Yes, your code can be expected to work this way:
If
something throws and exception, then the result will be [] empty list.
2.
It may be obvious to you, but I can't know what you're trying to achieve. No result instead of empty list? You probably don't wanna use any.
Your format seems overly complicated. Try thinking like this instead:
Code: Select all
{[audios.language*.toLocale().displayName, fn.matchAll(/\b(FRENCH|ENGLISH)\b/)].flatten()*.upper().sort().unique() ?: null}
Re: Detecting language in filename
Posted: 05 Apr 2016, 01:38
by jeff1326
1.
"?: null" is the answer
2.
I use any to be able to add audio language list to language list from filename. Then i can do a unique on it.

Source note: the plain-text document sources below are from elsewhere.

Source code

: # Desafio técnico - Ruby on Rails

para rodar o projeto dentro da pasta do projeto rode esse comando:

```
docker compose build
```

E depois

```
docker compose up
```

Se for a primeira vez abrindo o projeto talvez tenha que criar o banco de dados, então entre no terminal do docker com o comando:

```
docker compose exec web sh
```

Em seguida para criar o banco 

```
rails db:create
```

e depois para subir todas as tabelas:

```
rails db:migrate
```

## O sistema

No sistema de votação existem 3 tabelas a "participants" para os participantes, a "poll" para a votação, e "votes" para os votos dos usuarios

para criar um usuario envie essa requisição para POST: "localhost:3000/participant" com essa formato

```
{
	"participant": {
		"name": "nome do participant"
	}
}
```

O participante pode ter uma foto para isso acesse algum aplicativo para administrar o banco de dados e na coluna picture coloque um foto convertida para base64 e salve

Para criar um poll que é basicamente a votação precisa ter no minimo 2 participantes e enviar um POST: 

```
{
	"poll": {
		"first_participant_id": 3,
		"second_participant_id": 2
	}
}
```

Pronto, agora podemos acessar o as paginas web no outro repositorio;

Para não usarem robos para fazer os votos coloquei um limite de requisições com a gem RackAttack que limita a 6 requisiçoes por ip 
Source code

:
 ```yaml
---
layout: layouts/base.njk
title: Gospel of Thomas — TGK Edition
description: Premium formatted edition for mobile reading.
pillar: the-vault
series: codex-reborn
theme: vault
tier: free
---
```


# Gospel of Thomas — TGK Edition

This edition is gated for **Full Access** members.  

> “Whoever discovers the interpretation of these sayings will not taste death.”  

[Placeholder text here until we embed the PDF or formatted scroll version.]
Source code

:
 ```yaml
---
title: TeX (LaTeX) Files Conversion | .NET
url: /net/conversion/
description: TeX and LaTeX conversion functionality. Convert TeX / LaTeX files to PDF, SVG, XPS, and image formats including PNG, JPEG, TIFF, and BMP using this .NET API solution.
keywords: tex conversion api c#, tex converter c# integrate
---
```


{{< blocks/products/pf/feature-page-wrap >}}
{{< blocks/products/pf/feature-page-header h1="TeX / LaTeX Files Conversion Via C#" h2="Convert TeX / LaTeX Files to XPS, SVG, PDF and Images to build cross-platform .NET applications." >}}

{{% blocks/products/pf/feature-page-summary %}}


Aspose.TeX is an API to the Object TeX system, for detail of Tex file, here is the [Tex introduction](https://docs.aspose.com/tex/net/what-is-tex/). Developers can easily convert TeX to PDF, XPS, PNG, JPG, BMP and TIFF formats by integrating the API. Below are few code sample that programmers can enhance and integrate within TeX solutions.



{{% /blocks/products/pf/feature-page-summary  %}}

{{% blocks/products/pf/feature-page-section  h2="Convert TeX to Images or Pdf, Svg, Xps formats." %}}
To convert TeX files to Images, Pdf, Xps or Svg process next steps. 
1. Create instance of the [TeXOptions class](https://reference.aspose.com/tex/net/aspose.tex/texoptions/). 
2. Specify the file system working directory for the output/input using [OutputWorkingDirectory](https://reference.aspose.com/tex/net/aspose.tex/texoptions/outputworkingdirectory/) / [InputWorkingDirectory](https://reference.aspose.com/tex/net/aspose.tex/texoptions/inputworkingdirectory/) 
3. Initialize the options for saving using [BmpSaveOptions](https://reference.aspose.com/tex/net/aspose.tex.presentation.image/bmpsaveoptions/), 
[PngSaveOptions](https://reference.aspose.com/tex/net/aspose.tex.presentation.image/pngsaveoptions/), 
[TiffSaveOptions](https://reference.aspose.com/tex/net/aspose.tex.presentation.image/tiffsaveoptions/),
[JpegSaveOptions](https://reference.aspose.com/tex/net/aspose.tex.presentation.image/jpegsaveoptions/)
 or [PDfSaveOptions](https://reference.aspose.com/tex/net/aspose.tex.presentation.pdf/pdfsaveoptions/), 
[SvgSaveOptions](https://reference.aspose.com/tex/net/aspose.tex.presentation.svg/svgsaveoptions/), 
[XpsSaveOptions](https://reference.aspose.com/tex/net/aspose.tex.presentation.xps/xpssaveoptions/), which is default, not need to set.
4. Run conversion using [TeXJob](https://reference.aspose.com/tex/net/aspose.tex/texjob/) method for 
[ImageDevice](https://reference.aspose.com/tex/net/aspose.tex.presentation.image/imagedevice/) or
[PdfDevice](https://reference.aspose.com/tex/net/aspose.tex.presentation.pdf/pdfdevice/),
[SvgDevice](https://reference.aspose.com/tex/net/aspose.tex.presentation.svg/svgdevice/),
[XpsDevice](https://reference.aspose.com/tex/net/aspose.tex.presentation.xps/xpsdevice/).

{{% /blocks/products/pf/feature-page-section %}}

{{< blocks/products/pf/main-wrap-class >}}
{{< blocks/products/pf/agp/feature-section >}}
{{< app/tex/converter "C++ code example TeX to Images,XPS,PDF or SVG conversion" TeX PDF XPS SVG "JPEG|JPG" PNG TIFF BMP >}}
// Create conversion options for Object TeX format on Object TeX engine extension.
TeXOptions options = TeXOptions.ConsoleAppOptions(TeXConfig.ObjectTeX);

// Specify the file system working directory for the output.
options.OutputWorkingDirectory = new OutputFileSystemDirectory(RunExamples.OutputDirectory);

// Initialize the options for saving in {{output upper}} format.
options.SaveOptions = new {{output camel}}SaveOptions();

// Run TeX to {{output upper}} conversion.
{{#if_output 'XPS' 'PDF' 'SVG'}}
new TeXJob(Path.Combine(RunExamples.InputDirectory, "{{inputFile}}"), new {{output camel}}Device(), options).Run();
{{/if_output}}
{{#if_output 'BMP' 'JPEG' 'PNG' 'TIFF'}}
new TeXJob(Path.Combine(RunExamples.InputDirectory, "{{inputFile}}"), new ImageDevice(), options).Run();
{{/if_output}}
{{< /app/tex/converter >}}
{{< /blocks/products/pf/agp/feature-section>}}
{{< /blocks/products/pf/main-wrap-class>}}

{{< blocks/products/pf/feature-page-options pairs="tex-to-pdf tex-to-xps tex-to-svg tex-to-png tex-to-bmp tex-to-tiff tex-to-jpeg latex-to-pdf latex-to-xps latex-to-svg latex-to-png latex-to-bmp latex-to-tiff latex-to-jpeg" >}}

The goal is the find all spoken language, since some file can't be detected in audio param, i want to detect from filename.
I want a result like this [FR, EN] or [FR] or [EN, SPA] or nothing.
I was planing to replace TRUEFRENCH, TRUFRENCH, VF, VFI, VFF, FRENCH by FR. ENGLISH for EN. SPANISH for SPA.
3.
If i use your code, i get something like :
[net.filebot.format.BindingException: Binding "audios": Cannot open media file: Y:\Downloads\Sleeping.with.Other.People.2015.LIMITED.MULTi.1080p.BluRay.x264-LOST.mkv] Sleeping with Other People (2015)
or like this :
[java.lang.Exception: Pattern not found] Robot Jox (1989)
My regex or your with boundary doesn't match in ".VF_" so i added ".space('.')"
With your boundary regex, i can remove ".replaceAll('-','.')"
I get closer with this, i just have some troubles with this regex :
{(any{audios.language}{[]} + any{fn.space('.').upper().matchAll(/\b(?:(?:(?:TRUE?)*?(FR)(?:ENCH)*?)|(?:(EN)(?:GLISH)*?)|(?:(SPA)(?:NISH)*?)|(?:(VF)i?))\b/)}{[]}).flatten()*.upper().unique() ?: null}
I'll try later after job tomorrow, time to sleep now

Re: Detecting language in filename
Posted: 06 Apr 2016, 00:33
by jeff1326
Well, this look like as the regex in filebot doesn't return like in pcre, js or python.
See this :
https://regex101.com/r/oB9pN7/1
Was testing with filebot-r3843.jar
Re: Detecting language in filename
Posted: 06 Apr 2016, 05:08
by rednoah
The regex works the same. But matchAll will give you the the first capturing group if you use capturing groups. You probably want capturing group 0 for each match so you have to call
String.matchAll(/pattern/, 0) (or use non-capturing groups (?:asdf) every time).
e.g.
Match Group 1:
Code: Select all
{'A B C D E F'.matchAll(/\w \w (\w)/)}
Code: Select all
{'A B C D E F'.matchAll(/\w \w (\w)/, 1)}
Match Group 0:
Code: Select all
{'A B C D E F'.matchAll(/\w \w \w/)}
Code: Select all
{'A B C D E F'.matchAll(/\w \w \w/, 0)}
Re: Detecting language in filename
Posted: 08 Apr 2016, 23:57
by jeff1326
1. Finally, i ends with this for the language detection. Detect languages present as audio information, fallback on filename detection. Otherwise we simply ignore it.
Code: Select all
{(any{audios.language}{fn.space('.').upper().matchAll(/(?<=\bTRUE?|\b)FR(?=ENCH\b|\b)|\bEN(?=GLISH\b|\b)|\bSPA(?=NISH\b|\b)|\bVF(?=I\b|F\b|\b)/, 0)}{[]}).flatten()*.upper().flatten()*.replaceAll('VF', 'FR').unique() ?: null}
2. You should add your match group example there :
http://www.filebot.net/naming.html
3. What this do ?
EDIT: Nevermind
viewtopic.php?f=6&t=1221&p=18527&hilit=toLocale#p18527
Re: Detecting language in filename
Posted: 09 Apr 2016, 00:07
by rednoah
Creates a
Locale object from a language code String.